Please say how many lines in the records below contain the word "enabled". Give only the number.

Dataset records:
Segment Open

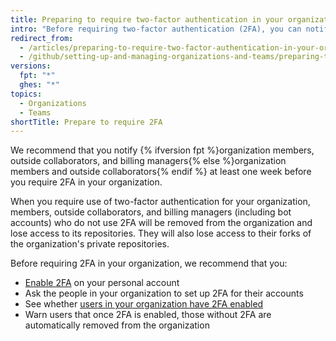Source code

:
 ```yaml
---
title: Preparing to require two-factor authentication in your organization
intro: "Before requiring two-factor authentication (2FA), you can notify users about the upcoming change and verify who already uses 2FA."
redirect_from:
  - /articles/preparing-to-require-two-factor-authentication-in-your-organization
  - /github/setting-up-and-managing-organizations-and-teams/preparing-to-require-two-factor-authentication-in-your-organization
versions:
  fpt: "*"
  ghes: "*"
topics:
  - Organizations
  - Teams
shortTitle: Prepare to require 2FA
---
```


We recommend that you notify {% ifversion fpt %}organization members, outside collaborators, and billing managers{% else %}organization members and outside collaborators{% endif %} at least one week before you require 2FA in your organization.

When you require use of two-factor authentication for your organization, members, outside collaborators, and billing managers (including bot accounts) who do not use 2FA will be removed from the organization and lose access to its repositories. They will also lose access to their forks of the organization's private repositories.

Before requiring 2FA in your organization, we recommend that you:

- [Enable 2FA](/articles/securing-your-account-with-two-factor-authentication-2fa/) on your personal account
- Ask the people in your organization to set up 2FA for their accounts
- See whether [users in your organization have 2FA enabled](/articles/viewing-whether-users-in-your-organization-have-2fa-enabled/)
- Warn users that once 2FA is enabled, those without 2FA are automatically removed from the organization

Segment Closed

Response box: 2